Saved entries
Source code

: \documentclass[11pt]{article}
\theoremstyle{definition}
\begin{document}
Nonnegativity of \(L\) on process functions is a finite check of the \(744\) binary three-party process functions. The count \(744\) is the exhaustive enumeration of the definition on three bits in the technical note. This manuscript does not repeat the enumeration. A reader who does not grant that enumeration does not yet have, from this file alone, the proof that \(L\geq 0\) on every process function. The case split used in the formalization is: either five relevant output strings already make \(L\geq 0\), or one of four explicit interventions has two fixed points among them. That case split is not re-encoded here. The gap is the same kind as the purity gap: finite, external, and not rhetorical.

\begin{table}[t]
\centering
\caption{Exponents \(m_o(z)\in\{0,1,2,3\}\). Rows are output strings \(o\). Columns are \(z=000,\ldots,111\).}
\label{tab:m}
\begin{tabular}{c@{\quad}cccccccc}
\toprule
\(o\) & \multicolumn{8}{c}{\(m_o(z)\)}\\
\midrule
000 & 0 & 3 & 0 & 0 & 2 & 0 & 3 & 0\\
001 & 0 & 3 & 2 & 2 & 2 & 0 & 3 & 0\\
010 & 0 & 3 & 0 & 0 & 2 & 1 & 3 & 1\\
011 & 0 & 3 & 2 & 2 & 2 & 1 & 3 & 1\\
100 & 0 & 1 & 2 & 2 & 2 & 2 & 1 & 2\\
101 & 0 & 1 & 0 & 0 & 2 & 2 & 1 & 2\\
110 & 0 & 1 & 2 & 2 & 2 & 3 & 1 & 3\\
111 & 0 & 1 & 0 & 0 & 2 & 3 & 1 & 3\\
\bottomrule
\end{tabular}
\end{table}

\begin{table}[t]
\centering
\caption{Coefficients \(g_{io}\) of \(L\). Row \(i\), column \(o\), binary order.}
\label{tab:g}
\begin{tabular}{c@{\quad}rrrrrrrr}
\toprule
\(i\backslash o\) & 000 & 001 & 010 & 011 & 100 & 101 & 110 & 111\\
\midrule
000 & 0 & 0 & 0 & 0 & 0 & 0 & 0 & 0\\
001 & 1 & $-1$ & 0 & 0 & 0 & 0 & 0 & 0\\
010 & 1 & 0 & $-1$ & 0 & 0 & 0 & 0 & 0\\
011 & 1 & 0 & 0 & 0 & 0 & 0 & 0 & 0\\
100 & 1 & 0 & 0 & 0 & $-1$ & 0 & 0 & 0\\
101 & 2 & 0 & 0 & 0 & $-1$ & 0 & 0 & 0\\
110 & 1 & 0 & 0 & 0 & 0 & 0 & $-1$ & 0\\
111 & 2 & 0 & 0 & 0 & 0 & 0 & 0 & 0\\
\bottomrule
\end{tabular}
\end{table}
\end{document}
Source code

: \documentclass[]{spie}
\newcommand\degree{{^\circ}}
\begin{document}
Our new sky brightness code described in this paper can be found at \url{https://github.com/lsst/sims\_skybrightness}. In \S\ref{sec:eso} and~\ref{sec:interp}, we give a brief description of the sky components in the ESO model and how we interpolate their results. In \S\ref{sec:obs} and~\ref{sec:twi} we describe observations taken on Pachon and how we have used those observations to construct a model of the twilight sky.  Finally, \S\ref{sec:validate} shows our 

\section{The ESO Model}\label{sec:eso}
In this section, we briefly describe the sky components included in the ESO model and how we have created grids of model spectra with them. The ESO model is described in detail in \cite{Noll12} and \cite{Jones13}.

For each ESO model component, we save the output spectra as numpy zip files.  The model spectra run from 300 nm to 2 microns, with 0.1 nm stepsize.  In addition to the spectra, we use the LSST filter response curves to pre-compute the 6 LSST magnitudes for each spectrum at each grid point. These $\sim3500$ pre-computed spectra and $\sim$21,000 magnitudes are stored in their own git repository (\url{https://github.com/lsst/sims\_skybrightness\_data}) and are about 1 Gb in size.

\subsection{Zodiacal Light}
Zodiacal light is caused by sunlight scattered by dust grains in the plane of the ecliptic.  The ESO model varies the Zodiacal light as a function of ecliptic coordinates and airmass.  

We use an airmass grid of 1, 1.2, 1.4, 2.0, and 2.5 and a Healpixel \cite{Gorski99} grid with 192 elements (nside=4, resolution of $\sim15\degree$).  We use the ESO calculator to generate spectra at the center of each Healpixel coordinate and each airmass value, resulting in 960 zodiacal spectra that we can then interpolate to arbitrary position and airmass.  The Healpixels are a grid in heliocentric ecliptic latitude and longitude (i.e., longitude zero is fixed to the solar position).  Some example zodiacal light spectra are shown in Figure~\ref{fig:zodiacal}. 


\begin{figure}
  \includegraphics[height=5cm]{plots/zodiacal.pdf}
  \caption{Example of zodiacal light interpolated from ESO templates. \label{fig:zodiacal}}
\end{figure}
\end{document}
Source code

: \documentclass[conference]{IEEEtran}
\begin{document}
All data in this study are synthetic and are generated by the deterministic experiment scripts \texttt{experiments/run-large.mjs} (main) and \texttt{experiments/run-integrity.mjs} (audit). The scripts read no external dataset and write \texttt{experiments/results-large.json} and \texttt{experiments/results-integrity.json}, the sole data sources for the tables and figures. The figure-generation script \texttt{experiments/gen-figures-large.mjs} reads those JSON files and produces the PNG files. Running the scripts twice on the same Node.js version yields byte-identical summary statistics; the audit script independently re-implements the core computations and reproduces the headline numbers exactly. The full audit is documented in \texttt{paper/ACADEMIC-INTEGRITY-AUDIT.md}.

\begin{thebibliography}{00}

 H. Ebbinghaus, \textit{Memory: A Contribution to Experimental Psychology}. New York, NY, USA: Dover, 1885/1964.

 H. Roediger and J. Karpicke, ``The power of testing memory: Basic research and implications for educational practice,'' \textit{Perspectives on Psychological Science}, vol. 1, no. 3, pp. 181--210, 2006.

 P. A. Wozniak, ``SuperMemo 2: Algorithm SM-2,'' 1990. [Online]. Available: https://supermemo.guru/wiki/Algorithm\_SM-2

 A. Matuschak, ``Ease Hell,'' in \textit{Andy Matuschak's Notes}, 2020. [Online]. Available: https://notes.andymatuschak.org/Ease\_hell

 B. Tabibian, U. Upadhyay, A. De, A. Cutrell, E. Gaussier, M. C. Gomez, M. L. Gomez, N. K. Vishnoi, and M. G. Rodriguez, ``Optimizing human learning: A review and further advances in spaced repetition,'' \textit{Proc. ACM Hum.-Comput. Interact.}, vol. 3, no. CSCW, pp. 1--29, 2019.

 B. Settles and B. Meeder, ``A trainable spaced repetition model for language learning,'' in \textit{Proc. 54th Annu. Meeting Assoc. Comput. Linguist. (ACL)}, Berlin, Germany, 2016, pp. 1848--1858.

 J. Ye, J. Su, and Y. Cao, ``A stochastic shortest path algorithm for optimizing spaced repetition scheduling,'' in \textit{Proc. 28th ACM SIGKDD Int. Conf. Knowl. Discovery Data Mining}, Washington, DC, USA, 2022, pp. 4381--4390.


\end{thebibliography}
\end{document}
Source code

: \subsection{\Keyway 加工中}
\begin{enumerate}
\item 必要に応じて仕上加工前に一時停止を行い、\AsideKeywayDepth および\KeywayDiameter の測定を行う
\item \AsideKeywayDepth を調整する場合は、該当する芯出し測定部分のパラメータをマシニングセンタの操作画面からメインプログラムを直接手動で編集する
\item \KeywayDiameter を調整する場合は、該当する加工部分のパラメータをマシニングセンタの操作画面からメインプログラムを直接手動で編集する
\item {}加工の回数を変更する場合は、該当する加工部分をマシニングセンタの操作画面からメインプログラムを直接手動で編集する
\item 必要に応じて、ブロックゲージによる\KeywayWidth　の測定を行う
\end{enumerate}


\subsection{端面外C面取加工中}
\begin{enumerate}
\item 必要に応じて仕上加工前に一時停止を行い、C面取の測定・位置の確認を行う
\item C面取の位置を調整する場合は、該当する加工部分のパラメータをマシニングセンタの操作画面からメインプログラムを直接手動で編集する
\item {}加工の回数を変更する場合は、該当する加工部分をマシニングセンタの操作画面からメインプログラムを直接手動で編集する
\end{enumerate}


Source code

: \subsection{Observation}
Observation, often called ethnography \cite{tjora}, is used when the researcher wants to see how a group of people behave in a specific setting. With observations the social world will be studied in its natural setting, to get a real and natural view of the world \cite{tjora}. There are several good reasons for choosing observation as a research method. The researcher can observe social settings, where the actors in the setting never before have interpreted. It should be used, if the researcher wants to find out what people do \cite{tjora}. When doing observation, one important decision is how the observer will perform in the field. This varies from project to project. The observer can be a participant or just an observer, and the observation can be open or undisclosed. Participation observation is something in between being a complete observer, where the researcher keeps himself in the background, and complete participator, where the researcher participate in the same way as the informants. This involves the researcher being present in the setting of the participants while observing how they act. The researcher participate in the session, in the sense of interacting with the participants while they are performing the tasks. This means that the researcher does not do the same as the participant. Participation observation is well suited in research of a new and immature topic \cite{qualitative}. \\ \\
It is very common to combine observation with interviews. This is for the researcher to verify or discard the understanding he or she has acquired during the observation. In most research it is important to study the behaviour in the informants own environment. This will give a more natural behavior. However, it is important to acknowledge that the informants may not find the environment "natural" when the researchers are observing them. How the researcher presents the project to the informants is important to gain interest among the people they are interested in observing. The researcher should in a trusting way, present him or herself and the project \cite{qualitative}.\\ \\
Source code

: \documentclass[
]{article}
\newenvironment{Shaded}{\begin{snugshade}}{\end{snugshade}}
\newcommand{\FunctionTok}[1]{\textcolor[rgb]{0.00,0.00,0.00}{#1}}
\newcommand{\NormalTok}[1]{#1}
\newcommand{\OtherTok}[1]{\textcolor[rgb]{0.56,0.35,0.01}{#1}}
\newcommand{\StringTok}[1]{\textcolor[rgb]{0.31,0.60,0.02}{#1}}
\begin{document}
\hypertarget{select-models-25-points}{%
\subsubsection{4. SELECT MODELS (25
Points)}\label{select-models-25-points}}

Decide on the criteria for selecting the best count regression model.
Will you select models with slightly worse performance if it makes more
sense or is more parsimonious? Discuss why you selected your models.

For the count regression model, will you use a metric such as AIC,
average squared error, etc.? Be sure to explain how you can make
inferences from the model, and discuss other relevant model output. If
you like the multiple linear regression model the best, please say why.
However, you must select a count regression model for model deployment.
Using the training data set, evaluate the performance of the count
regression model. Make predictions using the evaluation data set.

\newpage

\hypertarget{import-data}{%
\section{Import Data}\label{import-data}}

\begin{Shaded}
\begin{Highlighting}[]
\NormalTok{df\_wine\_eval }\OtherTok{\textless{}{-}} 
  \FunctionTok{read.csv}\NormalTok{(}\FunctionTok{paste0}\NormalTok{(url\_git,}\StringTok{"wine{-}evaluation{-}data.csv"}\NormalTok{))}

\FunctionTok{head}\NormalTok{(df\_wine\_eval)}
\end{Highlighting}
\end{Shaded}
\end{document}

» **Exercise goal**
When the line with "001 & 1 & $-1$ & 0 & 0 & 0 & 0 & 0 & 0\\" is reached in the data above, begin copying, and stop after the line with "In this section, we"; copy each line exactly, both ends included.

» **Response for this exercise**
001 & 1 & $-1$ & 0 & 0 & 0 & 0 & 0 & 0\\
010 & 1 & 0 & $-1$ & 0 & 0 & 0 & 0 & 0\\
011 & 1 & 0 & 0 & 0 & 0 & 0 & 0 & 0\\
100 & 1 & 0 & 0 & 0 & $-1$ & 0 & 0 & 0\\
101 & 2 & 0 & 0 & 0 & $-1$ & 0 & 0 & 0\\
110 & 1 & 0 & 0 & 0 & 0 & 0 & $-1$ & 0\\
111 & 2 & 0 & 0 & 0 & 0 & 0 & 0 & 0\\
\bottomrule
\end{tabular}
\end{table}
\end{document}
Source code

: \documentclass[]{spie}
\newcommand\degree{{^\circ}}
\begin{document}
Our new sky brightness code described in this paper can be found at \url{https://github.com/lsst/sims\_skybrightness}. In \S\ref{sec:eso} and~\ref{sec:interp}, we give a brief description of the sky components in the ESO model and how we interpolate their results. In \S\ref{sec:obs} and~\ref{sec:twi} we describe observations taken on Pachon and how we have used those observations to construct a model of the twilight sky.  Finally, \S\ref{sec:validate} shows our 

\section{The ESO Model}\label{sec:eso}
In this section, we briefly describe the sky components included in the ESO model and how we have created grids of model spectra with them. The ESO model is described in detail in \cite{Noll12} and \cite{Jones13}.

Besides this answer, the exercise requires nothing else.